* **Task brief**:
Which lines in the records below mention the word "with"? Copy each one out.

* **Data shown**:
^^^^^^^^

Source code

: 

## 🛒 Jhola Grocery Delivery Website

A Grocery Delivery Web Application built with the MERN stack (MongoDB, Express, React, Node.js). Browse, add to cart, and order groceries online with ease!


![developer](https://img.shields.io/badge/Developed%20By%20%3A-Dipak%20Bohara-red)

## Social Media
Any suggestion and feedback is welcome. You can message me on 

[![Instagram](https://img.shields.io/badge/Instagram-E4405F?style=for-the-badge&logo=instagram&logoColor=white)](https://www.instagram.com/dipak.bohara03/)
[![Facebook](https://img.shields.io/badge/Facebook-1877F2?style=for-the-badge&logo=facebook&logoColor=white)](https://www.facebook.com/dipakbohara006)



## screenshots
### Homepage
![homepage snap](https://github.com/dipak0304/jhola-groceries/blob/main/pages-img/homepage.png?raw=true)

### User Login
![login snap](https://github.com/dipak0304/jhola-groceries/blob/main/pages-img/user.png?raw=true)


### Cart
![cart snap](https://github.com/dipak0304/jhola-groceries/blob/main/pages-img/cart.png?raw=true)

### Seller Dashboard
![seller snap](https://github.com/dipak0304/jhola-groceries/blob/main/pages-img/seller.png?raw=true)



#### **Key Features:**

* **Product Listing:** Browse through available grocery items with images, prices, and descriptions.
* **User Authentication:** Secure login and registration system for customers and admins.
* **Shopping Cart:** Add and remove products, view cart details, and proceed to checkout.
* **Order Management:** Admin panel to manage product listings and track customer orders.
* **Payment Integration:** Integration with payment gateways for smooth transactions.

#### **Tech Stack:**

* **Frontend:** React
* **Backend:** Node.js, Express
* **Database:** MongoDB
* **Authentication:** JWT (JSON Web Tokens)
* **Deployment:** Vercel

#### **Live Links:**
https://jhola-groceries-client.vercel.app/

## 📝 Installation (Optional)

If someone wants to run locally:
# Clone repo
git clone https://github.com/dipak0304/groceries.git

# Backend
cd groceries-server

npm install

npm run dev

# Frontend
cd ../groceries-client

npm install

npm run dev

^^^^^^^^

* **Expected output**:
A Grocery Delivery Web Application built with the MERN stack (MongoDB, Express, React, Node.js). Browse, add to cart, and order groceries online with ease!
* **Product Listing:** Browse through available grocery items with images, prices, and descriptions.
* **Payment Integration:** Integration with payment gateways for smooth transactions.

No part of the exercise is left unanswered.